Postoperative vaginal irradiation (brachytherapy)
In addition to pelvic radiation, postoperative vaginal irradiation is often used to prevent vaginal cuff recurrences (the vaginal cuff is the upper third of the vagina). Vaginal cuff recurrences are common for certain types of tumours. This type of therapy involves inserting small metal cylinders, or some other type of applicator, through the vagina, where it releases a radioactive substance over the course of two or three days.

Hormonal therapy
Hormones, particularly progesterone, can be used to treat metastatic endometrial cancer, but their effectiveness is not very great. Studies indicate that less than 20% of patients who are treated with hormones respond to the treatment.

Chemotherapy
Studies have not yet produced clear results on the effectiveness of chemotherapy to treat endometrial cancer. Chemotherapy is potentially most useful for cancers that have spread to distant parts of the body.

Treatment by stage

Stages I and II
Hysterectomy and bilateral salpingo-oophorectomy plus radiation, depending on the grade of the tumour and whether it has invaded the myometrium.

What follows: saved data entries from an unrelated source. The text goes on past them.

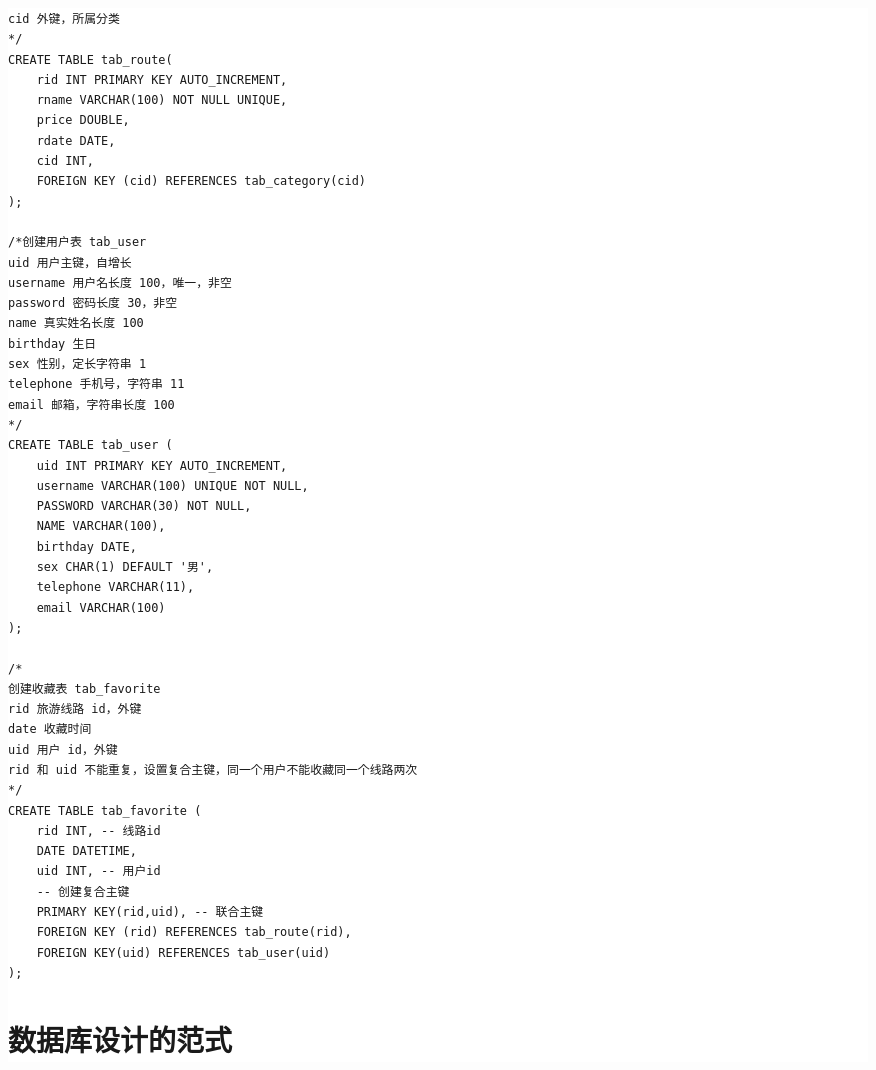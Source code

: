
 ```mysql
cid 外键，所属分类
*/
CREATE TABLE tab_route(
	rid INT PRIMARY KEY AUTO_INCREMENT,
	rname VARCHAR(100) NOT NULL UNIQUE,
	price DOUBLE,
	rdate DATE,
	cid INT,
	FOREIGN KEY (cid) REFERENCES tab_category(cid)
);

/*创建用户表 tab_user
uid 用户主键，自增长
username 用户名长度 100，唯一，非空
password 密码长度 30，非空
name 真实姓名长度 100
birthday 生日
sex 性别，定长字符串 1
telephone 手机号，字符串 11
email 邮箱，字符串长度 100
*/
CREATE TABLE tab_user (
	uid INT PRIMARY KEY AUTO_INCREMENT,
	username VARCHAR(100) UNIQUE NOT NULL,
	PASSWORD VARCHAR(30) NOT NULL,
	NAME VARCHAR(100),
	birthday DATE,
	sex CHAR(1) DEFAULT '男',
	telephone VARCHAR(11),
	email VARCHAR(100)
);

/*
创建收藏表 tab_favorite
rid 旅游线路 id，外键
date 收藏时间
uid 用户 id，外键
rid 和 uid 不能重复，设置复合主键，同一个用户不能收藏同一个线路两次
*/
CREATE TABLE tab_favorite (
	rid INT, -- 线路id
	DATE DATETIME,
	uid INT, -- 用户id
	-- 创建复合主键
	PRIMARY KEY(rid,uid), -- 联合主键
	FOREIGN KEY (rid) REFERENCES tab_route(rid),
	FOREIGN KEY(uid) REFERENCES tab_user(uid)
);
```

# 数据库设计的范式
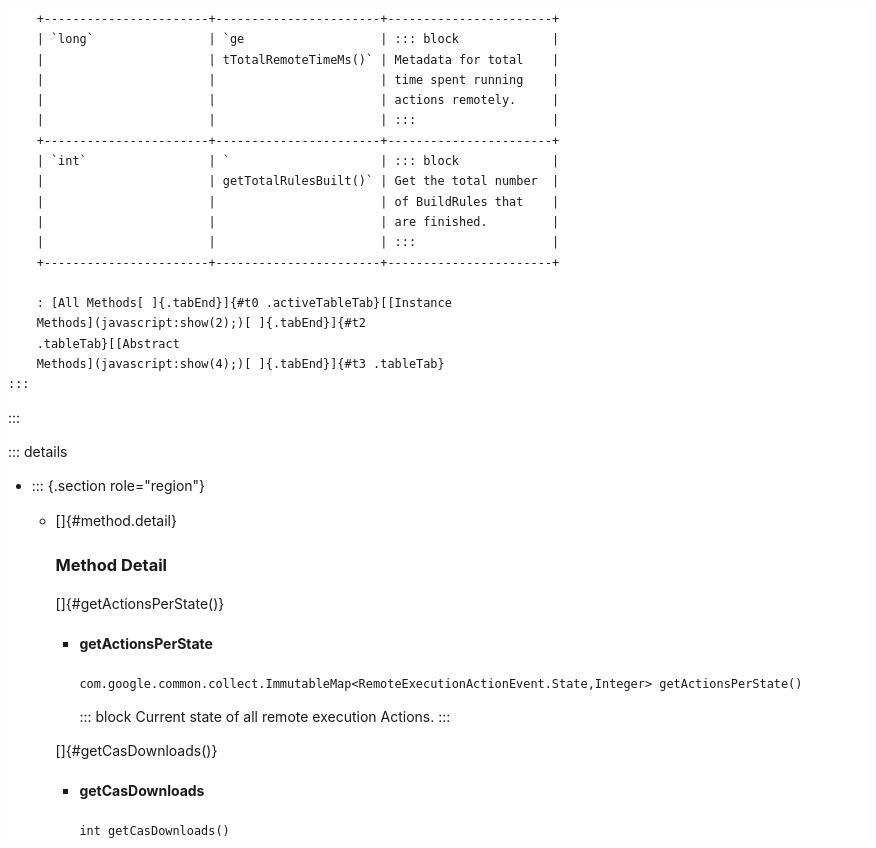         +-----------------------+-----------------------+-----------------------+
        | `long`                | `ge                   | ::: block             |
        |                       | tTotalRemoteTimeMs()` | Metadata for total    |
        |                       |                       | time spent running    |
        |                       |                       | actions remotely.     |
        |                       |                       | :::                   |
        +-----------------------+-----------------------+-----------------------+
        | `int`                 | `                     | ::: block             |
        |                       | getTotalRulesBuilt()` | Get the total number  |
        |                       |                       | of BuildRules that    |
        |                       |                       | are finished.         |
        |                       |                       | :::                   |
        +-----------------------+-----------------------+-----------------------+

        : [All Methods[ ]{.tabEnd}]{#t0 .activeTableTab}[[Instance
        Methods](javascript:show(2);)[ ]{.tabEnd}]{#t2
        .tableTab}[[Abstract
        Methods](javascript:show(4);)[ ]{.tabEnd}]{#t3 .tableTab}
    :::
:::

::: details
-   ::: {.section role="region"}
    -   []{#method.detail}

        ### Method Detail

        []{#getActionsPerState()}

        -   #### getActionsPerState

            ``` methodSignature
            com.google.common.collect.ImmutableMap<RemoteExecutionActionEvent.State,​Integer> getActionsPerState()
            ```

            ::: block
            Current state of all remote execution Actions.
            :::

        []{#getCasDownloads()}

        -   #### getCasDownloads

            ``` methodSignature
            int getCasDownloads()
            ```
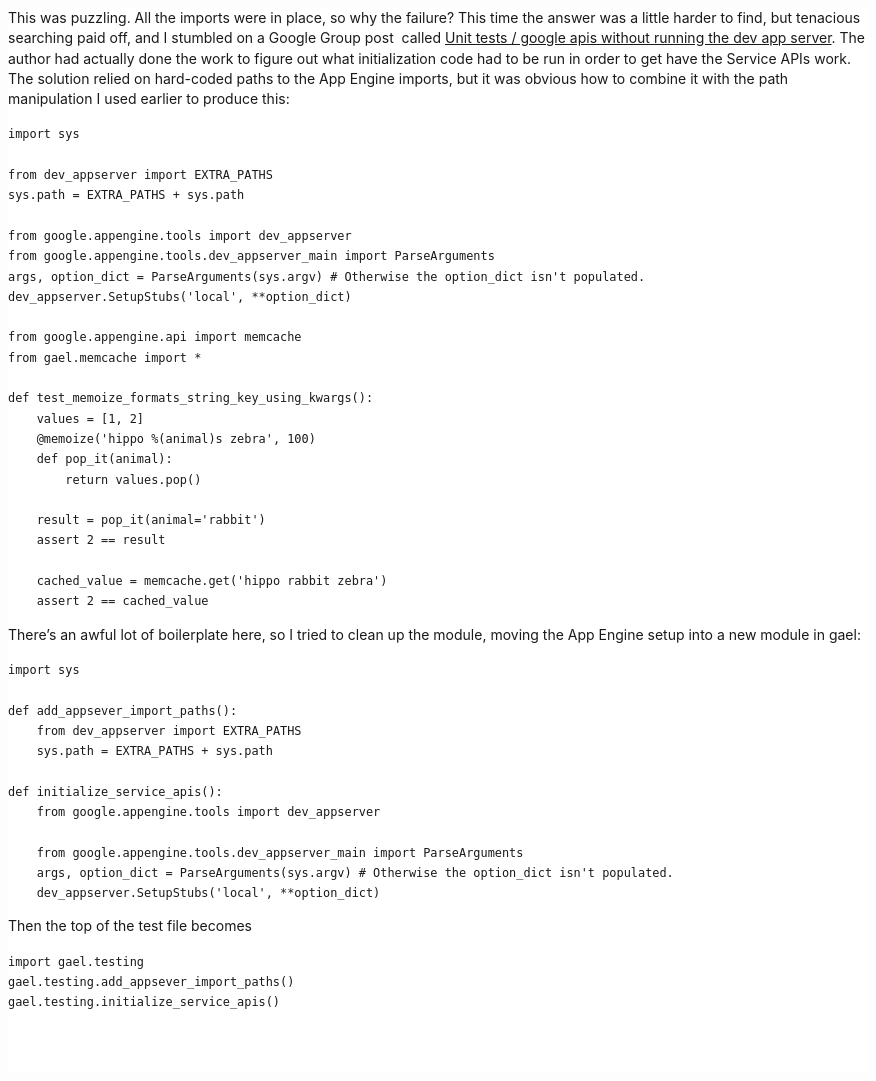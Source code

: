 This was puzzling. All the imports were in place, so why the failure? This time the answer was a little harder to find, but tenacious searching paid off, and I stumbled on a Google Group post&#160; called <a href="http://groups.google.com/group/google-appengine-python/browse_thread/thread/435b20de9b1e5cc4?fwc=1&pli=1">Unit tests / google apis without running the dev app server</a>. The author had actually done the work to figure out what initialization code had to be run in order to get have the Service APIs work. The solution relied on hard-coded paths to the App Engine imports, but it was obvious how to combine it with the path manipulation I used earlier to produce this:



<pre><code class="python">import sys

from dev_appserver import EXTRA_PATHS
sys.path = EXTRA_PATHS + sys.path 

from google.appengine.tools import dev_appserver
from google.appengine.tools.dev_appserver_main import ParseArguments
args, option_dict = ParseArguments(sys.argv) # Otherwise the option_dict isn't populated.
dev_appserver.SetupStubs('local', **option_dict)

from google.appengine.api import memcache
from gael.memcache import *

def test_memoize_formats_string_key_using_kwargs():
    values = [1, 2]
    @memoize('hippo %(animal)s zebra', 100)
    def pop_it(animal):
        return values.pop()

    result = pop_it(animal='rabbit')
    assert 2 == result

    cached_value = memcache.get('hippo rabbit zebra')
    assert 2 == cached_value
</code></pre>

There’s an awful lot of boilerplate here, so I tried to clean up the module, moving the App Engine setup into a new module in gael:



<pre><code class="python">import sys

def add_appsever_import_paths():
    from dev_appserver import EXTRA_PATHS
    sys.path = EXTRA_PATHS + sys.path 

def initialize_service_apis():
    from google.appengine.tools import dev_appserver

    from google.appengine.tools.dev_appserver_main import ParseArguments
    args, option_dict = ParseArguments(sys.argv) # Otherwise the option_dict isn't populated.
    dev_appserver.SetupStubs('local', **option_dict)
</code></pre>

Then the top of the test file becomes



<pre><code class="python">import gael.testing
gael.testing.add_appsever_import_paths()
gael.testing.initialize_service_apis()
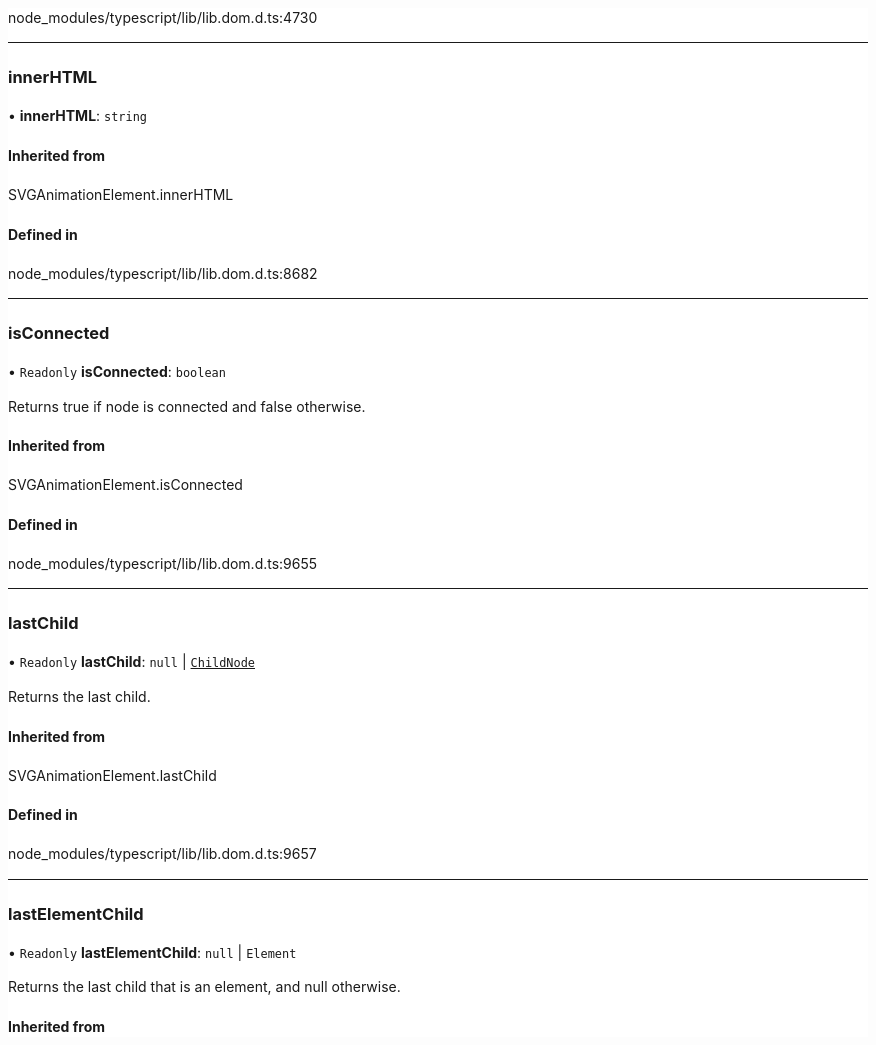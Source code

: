 node_modules/typescript/lib/lib.dom.d.ts:4730

___

### innerHTML

• **innerHTML**: `string`

#### Inherited from

SVGAnimationElement.innerHTML

#### Defined in

node_modules/typescript/lib/lib.dom.d.ts:8682

___

### isConnected

• `Readonly` **isConnected**: `boolean`

Returns true if node is connected and false otherwise.

#### Inherited from

SVGAnimationElement.isConnected

#### Defined in

node_modules/typescript/lib/lib.dom.d.ts:9655

___

### lastChild

• `Readonly` **lastChild**: ``null`` \| [`ChildNode`](components_ClusterNodeContainer._internal_.ChildNode.md)

Returns the last child.

#### Inherited from

SVGAnimationElement.lastChild

#### Defined in

node_modules/typescript/lib/lib.dom.d.ts:9657

___

### lastElementChild

• `Readonly` **lastElementChild**: ``null`` \| `Element`

Returns the last child that is an element, and null otherwise.

#### Inherited from
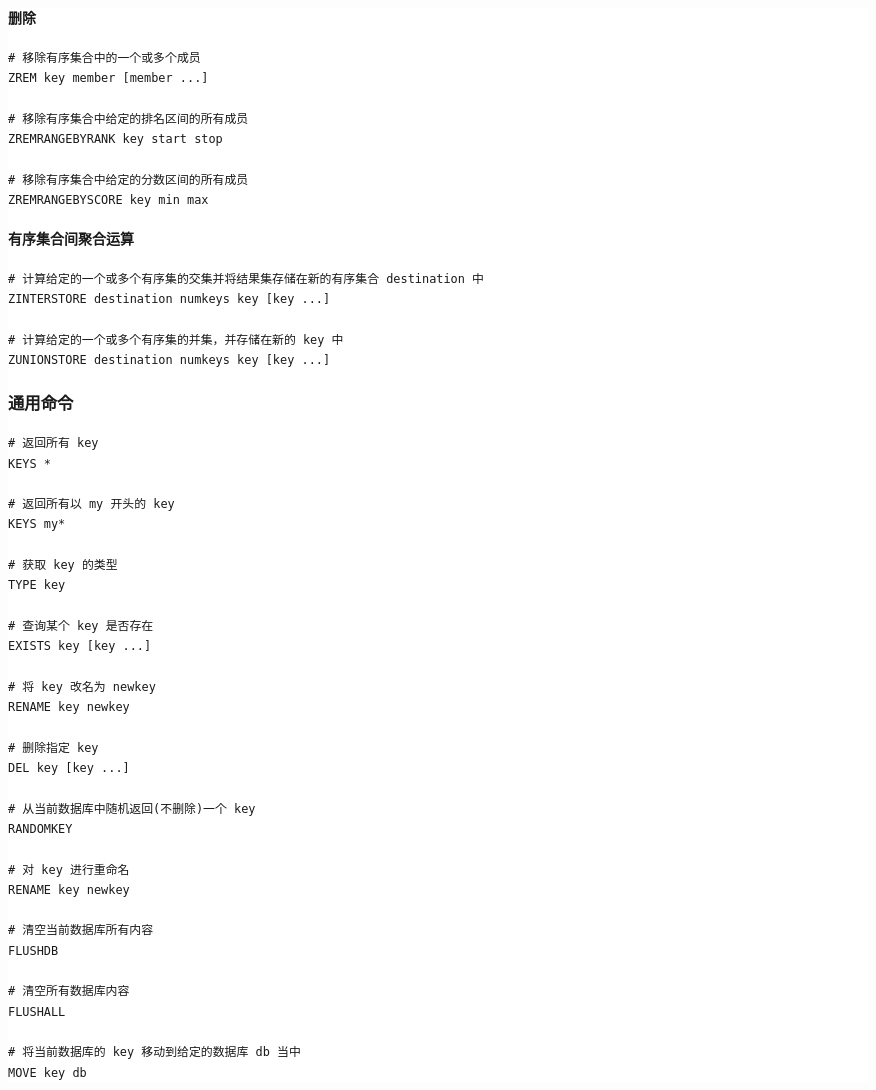 #### 删除

```
# 移除有序集合中的一个或多个成员
ZREM key member [member ...]

# 移除有序集合中给定的排名区间的所有成员
ZREMRANGEBYRANK key start stop

# 移除有序集合中给定的分数区间的所有成员
ZREMRANGEBYSCORE key min max
```

#### 有序集合间聚合运算

```
# 计算给定的一个或多个有序集的交集并将结果集存储在新的有序集合 destination 中
ZINTERSTORE destination numkeys key [key ...]

# 计算给定的一个或多个有序集的并集，并存储在新的 key 中
ZUNIONSTORE destination numkeys key [key ...]
```

### 通用命令

```
# 返回所有 key
KEYS *

# 返回所有以 my 开头的 key
KEYS my*

# 获取 key 的类型
TYPE key

# 查询某个 key 是否存在
EXISTS key [key ...]

# 将 key 改名为 newkey
RENAME key newkey

# 删除指定 key
DEL key [key ...]

# 从当前数据库中随机返回(不删除)一个 key
RANDOMKEY

# 对 key 进行重命名
RENAME key newkey

# 清空当前数据库所有内容
FLUSHDB

# 清空所有数据库内容
FLUSHALL

# 将当前数据库的 key 移动到给定的数据库 db 当中
MOVE key db
```

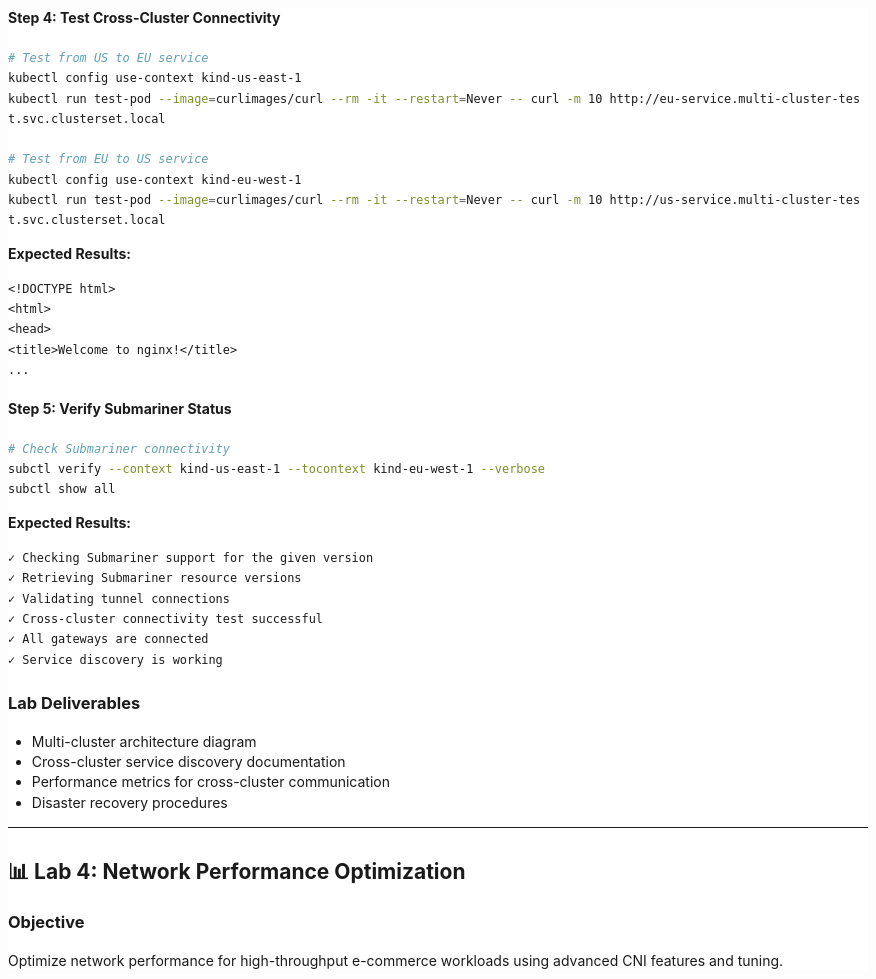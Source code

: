 #### **Step 4: Test Cross-Cluster Connectivity**
```bash
# Test from US to EU service
kubectl config use-context kind-us-east-1
kubectl run test-pod --image=curlimages/curl --rm -it --restart=Never -- curl -m 10 http://eu-service.multi-cluster-test.svc.clusterset.local

# Test from EU to US service
kubectl config use-context kind-eu-west-1
kubectl run test-pod --image=curlimages/curl --rm -it --restart=Never -- curl -m 10 http://us-service.multi-cluster-test.svc.clusterset.local
```

**Expected Results:**
```
<!DOCTYPE html>
<html>
<head>
<title>Welcome to nginx!</title>
...
```

#### **Step 5: Verify Submariner Status**
```bash
# Check Submariner connectivity
subctl verify --context kind-us-east-1 --tocontext kind-eu-west-1 --verbose
subctl show all
```

**Expected Results:**
```
✓ Checking Submariner support for the given version
✓ Retrieving Submariner resource versions  
✓ Validating tunnel connections
✓ Cross-cluster connectivity test successful
✓ All gateways are connected
✓ Service discovery is working
```

### **Lab Deliverables**
- Multi-cluster architecture diagram
- Cross-cluster service discovery documentation
- Performance metrics for cross-cluster communication
- Disaster recovery procedures

---

## 📊 **Lab 4: Network Performance Optimization**

### **Objective**
Optimize network performance for high-throughput e-commerce workloads using advanced CNI features and tuning.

Stage IA, grade 1 or 2 tumour
Usually there is a low risk of disease recurrence, therefore radiation therapy is not used. Treatment is surgery only.

Stage IA, grade 3 tumour; all stage II tumours
There is an intermediate risk for disease recurrence in these patients, although it is not clear that postoperative radiation therapy improves survival. It does, however, decrease the risk of local relapse. Following surgery, it is important that patients be given the opportunity to participate in clinical, postoperative radiation therapy trials. Either vaginal cuff radiation (internal radiation of the upper third of the vagina) or pelvic radiation should be considered.

Stages III and IVA (all grade tumours)
Following surgery, vaginal cuff radiotherapy with or without pelvic or whole abdominal radiation may increase a woman's chances of survival. Progesterone is used for metastatic endometrial cancer.

Stage IVB
This group of women have distant spread of the disease at the time of diagnosis. The chance of cure in this group is, unfortunately, low. If possible, patients can participate in a clinical trial. If not possible, or if they choose not to participate, palliative (pain-relieving) therapy should be considered. Palliation of symptoms can include hormones, chemotherapy, or radiation.

Recurrent disease
Recurrence is more likely in women with advanced disease and in those whose tumour had certain high-risk features. Usually recurrence happens within three years of the original diagnosis. Hormone therapy can be used to treat recurrent disease, although its effectiveness does not appear to be that great. The use of various combinations of hormones are currently being evaluated. The use of chemotherapy to treat recurrent disease is also currently being evaluated. If a woman was originally treated only with surgery and no radiation, if the cancer recurs, either external-beam pelvic or intracavitary radiation can be used as therapy. In the case of radiation, the prognosis depends on many features such as the size and extent of the tumour and the time to recurrence.